▸ Directions for this task
Could you restate all of the records exactly, leaving out the pictures?

▸ Input records
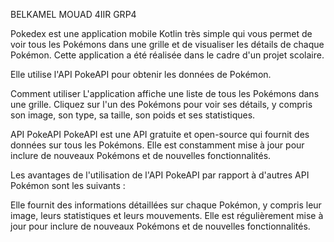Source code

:BELKAMEL MOUAD 4IIR GRP4 

Pokedex est une application mobile Kotlin très simple qui vous permet de voir tous les Pokémons dans une grille et de visualiser les détails de chaque Pokémon. Cette application a été réalisée dans le cadre d'un projet scolaire.

Elle utilise l'API PokeAPI pour obtenir les données de Pokémon.

Comment utiliser
L'application affiche une liste de tous les Pokémons dans une grille. Cliquez sur l'un des Pokémons pour voir ses détails, y compris son image, son type, sa taille, son poids et ses statistiques.

API PokeAPI
PokeAPI est une API gratuite et open-source qui fournit des données sur tous les Pokémons. Elle est constamment mise à jour pour inclure de nouveaux Pokémons et de nouvelles fonctionnalités.

Les avantages de l'utilisation de l'API PokeAPI par rapport à d'autres API Pokémon sont les suivants :

Elle fournit des informations détaillées sur chaque Pokémon, y compris leur image, leurs statistiques et leurs mouvements.
Elle est régulièrement mise à jour pour inclure de nouveaux Pokémons et de nouvelles fonctionnalités.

▸ Written solution
Source code

:BELKAMEL MOUAD 4IIR GRP4 

Pokedex est une application mobile Kotlin très simple qui vous permet de voir tous les Pokémons dans une grille et de visualiser les détails de chaque Pokémon. Cette application a été réalisée dans le cadre d'un projet scolaire.

Elle utilise l'API PokeAPI pour obtenir les données de Pokémon.

Comment utiliser
L'application affiche une liste de tous les Pokémons dans une grille. Cliquez sur l'un des Pokémons pour voir ses détails, y compris son image, son type, sa taille, son poids et ses statistiques.

API PokeAPI
PokeAPI est une API gratuite et open-source qui fournit des données sur tous les Pokémons. Elle est constamment mise à jour pour inclure de nouveaux Pokémons et de nouvelles fonctionnalités.

Les avantages de l'utilisation de l'API PokeAPI par rapport à d'autres API Pokémon sont les suivants :

Elle fournit des informations détaillées sur chaque Pokémon, y compris leur image, leurs statistiques et leurs mouvements.
Elle est régulièrement mise à jour pour inclure de nouveaux Pokémons et de nouvelles fonctionnalités.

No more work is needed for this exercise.